Leading investors pushing toward net-zero carbon investment strategies

Newsletter

In the wake of the Paris Agreement, a number of investors have made commitments to align their portfolios to net zero carbon goals. Several methodologies have emerged in the recent years to support investors in this process, yet none of them is gathering a broad consensus, making these commitments easier said than fulfilled.

Last April, ‘The Net Zero Asset Owners Alliance’, a coalition of 29 asset owners that committed to fully decarbonize their portfolios by 2050, issued a call expressing the need for convergence in the approaches and development of robust measurement methodologies. (see our article in the May Newsletter).

Lately, two other leading coalitions of investors have unveiled new frameworks, that could prove to be important milestones in investors’ response to these challenges.

First, the Paris Aligned Investment Initiative (PAII), a working group of more than 70 investors (managing 16 trillion dollars in assets) led by the Institutional Investors Group on Climate Change (IIGCC), released in early August the ‘Net Zero Investment Framework’.

This framework is designed as a toolkit that provides investors with practical guidance to decarbonize their portfolios and increase investments in climate solutions.
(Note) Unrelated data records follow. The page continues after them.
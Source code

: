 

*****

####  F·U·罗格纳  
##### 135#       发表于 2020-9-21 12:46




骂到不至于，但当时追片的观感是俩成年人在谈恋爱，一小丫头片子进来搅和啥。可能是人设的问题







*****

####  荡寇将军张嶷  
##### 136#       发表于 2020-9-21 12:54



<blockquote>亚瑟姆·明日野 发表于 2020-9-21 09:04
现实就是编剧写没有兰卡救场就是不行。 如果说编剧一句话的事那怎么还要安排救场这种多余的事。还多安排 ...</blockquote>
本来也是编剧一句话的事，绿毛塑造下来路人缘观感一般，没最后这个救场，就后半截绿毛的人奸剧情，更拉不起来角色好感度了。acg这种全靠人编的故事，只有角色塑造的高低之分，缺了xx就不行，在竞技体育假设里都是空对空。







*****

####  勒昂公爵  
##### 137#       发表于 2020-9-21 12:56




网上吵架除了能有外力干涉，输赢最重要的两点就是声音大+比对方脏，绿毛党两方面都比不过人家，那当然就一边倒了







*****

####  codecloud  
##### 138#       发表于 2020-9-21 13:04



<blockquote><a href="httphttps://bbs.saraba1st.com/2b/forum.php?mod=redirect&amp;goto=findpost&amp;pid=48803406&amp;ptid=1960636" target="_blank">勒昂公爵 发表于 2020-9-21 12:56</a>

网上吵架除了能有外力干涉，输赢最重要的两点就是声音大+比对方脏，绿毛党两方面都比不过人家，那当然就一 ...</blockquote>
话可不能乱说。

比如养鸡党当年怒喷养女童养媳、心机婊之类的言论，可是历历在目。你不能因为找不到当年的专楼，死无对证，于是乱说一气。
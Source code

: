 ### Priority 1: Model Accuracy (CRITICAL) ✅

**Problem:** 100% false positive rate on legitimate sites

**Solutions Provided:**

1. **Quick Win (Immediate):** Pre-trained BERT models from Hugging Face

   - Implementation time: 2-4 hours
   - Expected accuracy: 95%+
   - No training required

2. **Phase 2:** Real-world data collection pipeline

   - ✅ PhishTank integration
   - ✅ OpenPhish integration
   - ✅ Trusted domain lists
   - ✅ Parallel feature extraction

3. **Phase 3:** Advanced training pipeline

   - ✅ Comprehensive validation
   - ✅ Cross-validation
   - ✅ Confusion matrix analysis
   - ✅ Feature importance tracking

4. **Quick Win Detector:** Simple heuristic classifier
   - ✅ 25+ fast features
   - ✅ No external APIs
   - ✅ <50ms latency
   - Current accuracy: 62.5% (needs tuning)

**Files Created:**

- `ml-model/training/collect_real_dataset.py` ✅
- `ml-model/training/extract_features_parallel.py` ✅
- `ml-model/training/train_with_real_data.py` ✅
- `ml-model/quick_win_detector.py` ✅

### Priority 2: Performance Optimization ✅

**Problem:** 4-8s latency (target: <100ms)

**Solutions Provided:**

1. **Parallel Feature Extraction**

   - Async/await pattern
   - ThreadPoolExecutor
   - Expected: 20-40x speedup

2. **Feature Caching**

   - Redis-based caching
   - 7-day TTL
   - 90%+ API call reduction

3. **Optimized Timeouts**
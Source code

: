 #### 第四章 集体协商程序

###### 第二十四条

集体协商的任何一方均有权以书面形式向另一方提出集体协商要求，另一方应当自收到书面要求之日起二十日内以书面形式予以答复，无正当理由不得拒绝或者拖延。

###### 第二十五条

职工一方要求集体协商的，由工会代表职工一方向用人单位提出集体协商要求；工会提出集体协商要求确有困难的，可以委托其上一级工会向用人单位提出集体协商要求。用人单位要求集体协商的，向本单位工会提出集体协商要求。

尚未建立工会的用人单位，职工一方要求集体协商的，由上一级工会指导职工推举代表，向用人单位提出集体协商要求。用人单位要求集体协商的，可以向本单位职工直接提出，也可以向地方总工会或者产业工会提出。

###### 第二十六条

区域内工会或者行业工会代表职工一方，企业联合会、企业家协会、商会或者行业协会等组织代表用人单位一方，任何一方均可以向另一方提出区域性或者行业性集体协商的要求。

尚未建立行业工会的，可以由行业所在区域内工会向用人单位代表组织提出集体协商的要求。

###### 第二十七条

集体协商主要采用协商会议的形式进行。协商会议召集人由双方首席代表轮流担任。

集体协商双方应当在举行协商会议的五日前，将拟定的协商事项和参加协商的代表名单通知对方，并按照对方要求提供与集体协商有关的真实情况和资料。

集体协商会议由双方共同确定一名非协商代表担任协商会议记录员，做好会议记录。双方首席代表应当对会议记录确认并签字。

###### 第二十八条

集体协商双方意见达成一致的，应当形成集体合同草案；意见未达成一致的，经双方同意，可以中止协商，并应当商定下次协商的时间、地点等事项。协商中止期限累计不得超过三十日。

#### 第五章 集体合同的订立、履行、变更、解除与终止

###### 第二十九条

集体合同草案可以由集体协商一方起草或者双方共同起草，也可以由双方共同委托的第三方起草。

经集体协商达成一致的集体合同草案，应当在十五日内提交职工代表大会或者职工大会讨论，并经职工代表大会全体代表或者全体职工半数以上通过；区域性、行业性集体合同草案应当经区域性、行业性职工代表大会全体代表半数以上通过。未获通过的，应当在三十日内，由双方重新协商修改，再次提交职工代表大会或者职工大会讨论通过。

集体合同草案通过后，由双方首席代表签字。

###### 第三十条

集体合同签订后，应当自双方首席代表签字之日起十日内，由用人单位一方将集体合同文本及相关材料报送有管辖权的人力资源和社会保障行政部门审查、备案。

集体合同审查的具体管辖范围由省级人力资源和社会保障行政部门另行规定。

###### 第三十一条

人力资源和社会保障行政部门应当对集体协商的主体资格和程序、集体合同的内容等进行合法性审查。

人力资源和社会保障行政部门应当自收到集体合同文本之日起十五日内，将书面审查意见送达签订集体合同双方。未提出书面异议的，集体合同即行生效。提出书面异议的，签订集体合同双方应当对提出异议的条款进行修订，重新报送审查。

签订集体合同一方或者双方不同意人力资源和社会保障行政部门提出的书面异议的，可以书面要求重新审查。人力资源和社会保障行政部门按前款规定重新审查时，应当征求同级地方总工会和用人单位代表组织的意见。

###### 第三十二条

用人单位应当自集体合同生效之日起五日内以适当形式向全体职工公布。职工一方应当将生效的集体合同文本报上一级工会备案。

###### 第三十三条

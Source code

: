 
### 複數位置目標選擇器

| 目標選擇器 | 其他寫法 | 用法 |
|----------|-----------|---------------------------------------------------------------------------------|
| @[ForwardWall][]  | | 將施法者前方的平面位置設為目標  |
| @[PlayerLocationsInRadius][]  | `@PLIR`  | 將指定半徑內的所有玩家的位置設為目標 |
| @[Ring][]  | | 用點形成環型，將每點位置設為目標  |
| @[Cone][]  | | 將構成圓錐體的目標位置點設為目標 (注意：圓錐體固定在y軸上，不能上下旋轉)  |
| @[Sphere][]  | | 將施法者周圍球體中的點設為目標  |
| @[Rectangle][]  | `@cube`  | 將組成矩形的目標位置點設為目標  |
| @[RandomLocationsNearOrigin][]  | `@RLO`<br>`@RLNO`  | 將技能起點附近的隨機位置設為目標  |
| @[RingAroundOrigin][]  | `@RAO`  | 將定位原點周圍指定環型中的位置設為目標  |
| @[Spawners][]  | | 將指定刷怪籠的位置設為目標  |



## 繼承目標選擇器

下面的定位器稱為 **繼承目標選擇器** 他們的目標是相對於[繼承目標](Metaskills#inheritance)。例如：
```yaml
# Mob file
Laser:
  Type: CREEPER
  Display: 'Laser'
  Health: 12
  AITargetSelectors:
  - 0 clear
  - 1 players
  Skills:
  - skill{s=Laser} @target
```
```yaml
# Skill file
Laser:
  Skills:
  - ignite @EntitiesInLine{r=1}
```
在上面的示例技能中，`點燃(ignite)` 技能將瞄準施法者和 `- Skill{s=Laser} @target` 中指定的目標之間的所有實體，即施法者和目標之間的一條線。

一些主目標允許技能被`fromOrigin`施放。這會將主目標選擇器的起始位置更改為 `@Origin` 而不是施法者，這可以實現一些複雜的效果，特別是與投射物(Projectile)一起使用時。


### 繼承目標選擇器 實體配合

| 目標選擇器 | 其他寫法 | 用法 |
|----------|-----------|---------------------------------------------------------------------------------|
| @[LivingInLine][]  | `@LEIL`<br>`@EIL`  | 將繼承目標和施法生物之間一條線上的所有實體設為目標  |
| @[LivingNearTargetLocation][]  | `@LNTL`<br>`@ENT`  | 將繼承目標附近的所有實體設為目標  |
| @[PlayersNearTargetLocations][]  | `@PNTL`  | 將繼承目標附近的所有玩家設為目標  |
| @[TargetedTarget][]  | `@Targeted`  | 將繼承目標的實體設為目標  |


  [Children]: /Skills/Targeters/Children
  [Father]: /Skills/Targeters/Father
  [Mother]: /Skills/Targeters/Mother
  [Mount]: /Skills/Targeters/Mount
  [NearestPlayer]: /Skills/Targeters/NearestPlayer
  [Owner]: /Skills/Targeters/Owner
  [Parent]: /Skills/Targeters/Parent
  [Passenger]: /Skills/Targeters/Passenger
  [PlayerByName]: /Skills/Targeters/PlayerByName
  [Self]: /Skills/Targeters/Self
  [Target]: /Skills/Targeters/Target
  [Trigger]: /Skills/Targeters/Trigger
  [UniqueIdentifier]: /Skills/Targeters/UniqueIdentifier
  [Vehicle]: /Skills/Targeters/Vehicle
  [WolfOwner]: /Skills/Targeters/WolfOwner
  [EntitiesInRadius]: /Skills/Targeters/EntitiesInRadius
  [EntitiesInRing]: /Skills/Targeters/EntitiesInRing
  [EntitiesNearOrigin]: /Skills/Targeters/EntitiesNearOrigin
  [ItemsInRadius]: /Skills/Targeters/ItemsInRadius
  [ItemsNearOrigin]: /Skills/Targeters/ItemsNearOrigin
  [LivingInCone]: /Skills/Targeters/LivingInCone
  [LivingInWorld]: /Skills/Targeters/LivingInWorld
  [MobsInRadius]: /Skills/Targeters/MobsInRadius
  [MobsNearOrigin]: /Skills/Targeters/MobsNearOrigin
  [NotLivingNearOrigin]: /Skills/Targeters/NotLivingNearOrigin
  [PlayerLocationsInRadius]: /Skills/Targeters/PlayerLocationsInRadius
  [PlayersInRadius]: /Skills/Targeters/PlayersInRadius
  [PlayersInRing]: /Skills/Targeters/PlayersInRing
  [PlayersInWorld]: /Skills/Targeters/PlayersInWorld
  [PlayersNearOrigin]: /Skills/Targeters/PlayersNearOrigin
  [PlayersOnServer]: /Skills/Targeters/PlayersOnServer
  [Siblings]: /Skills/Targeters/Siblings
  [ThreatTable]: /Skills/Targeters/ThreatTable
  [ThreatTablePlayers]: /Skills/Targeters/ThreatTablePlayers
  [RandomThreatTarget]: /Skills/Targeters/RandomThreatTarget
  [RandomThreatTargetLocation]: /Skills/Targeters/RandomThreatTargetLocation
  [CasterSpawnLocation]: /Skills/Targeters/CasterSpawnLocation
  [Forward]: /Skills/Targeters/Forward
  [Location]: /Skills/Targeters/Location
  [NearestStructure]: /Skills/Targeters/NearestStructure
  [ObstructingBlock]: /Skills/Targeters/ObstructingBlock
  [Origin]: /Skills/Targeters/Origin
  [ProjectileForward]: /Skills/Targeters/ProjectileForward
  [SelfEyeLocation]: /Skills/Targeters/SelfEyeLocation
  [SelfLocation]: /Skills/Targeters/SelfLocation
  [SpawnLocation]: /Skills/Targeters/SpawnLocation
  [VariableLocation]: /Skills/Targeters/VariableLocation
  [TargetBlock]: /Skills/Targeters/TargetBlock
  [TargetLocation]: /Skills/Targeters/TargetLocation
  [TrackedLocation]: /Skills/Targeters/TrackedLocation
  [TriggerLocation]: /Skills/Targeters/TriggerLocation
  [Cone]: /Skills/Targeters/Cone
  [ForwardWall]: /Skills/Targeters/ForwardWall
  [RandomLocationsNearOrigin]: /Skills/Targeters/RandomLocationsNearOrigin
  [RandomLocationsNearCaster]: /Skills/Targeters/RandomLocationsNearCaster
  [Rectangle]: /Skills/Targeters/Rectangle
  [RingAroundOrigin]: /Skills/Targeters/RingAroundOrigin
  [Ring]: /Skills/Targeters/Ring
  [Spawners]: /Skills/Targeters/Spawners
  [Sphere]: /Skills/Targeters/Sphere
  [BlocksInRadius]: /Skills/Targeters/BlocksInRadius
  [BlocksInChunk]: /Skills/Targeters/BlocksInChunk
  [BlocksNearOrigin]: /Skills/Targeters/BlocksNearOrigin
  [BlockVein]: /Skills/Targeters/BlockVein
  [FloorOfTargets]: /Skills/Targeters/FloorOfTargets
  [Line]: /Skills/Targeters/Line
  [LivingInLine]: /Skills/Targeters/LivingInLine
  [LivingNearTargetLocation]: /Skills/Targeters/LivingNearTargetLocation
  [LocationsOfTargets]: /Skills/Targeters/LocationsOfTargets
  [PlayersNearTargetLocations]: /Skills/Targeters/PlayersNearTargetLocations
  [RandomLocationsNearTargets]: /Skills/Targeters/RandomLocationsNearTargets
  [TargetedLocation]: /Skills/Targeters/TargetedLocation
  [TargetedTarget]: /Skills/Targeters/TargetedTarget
Governance (policy and targets setting) and strategic allocation assessment constitute the first pillars of the framework. Then, four asset classes are covered by the framework at this stage: listed equities, corporate fixed income, sovereign bonds and real estate. It goes beyond existing approaches, most of which consisting in setting portfolio emission reduction targets. The PAII refers in the framework to more than 25 existing methodologies, such as the Transition Pathway Initiative for corporate investments, GermanWatch’s Climate Change Performance Index (on Sovereign bonds) or the Carbon Risk Real Estate Monitor (CRREM). Not only does it mention these methodologies, but also describes their content and how they should be used, thus helping investors to find their way through the various existing approaches, depending on asset classes for instance.

The framework is open for consultation until 25 September 2020 and will be tested by five investors: APG of the Netherlands, Brunel Pensions Partnership, the Church of England Pensions Board, PKA of Denmark and Phoenix Group. An updated version is expected to be published before the end of 2020, taking into account feedbacks received during the consultation period.

The PAII also identifies several challenges that investors face when developing a net zero investment strategy that the framework does not resolve such as the treatment of scope 3 emissions. A later phase it will look at addressing these challenges and extending the framework to two additional asset classes: infrastructure and private equity.  

 

The other recent initiative comes from the Climate Action 100+ (CA 100+). Launched in December 2017, this group gathers investors (collectively managing ~ 47 trillion dollars in assets), that have committed to engage with the world’s largest corporate greenhouse gas emitters to improve their climate performance. To bolster the engagement of its members, the Climate Action 100+ just announced it has developed together with EY Consulting and NGOs a method for assessing companies’ efforts in the transition to net-zero emission. This Net-Zero Company Benchmark uses 30 indicators to assess companies, including the definition of decarbonization strategy and the setting of science-based targets. Results of this assessment of CA 100+ targeted companies will be published from next spring.  It could become a powerful tool to support investors in their engagement approaches in the next annual general meetings’ (AGM) season.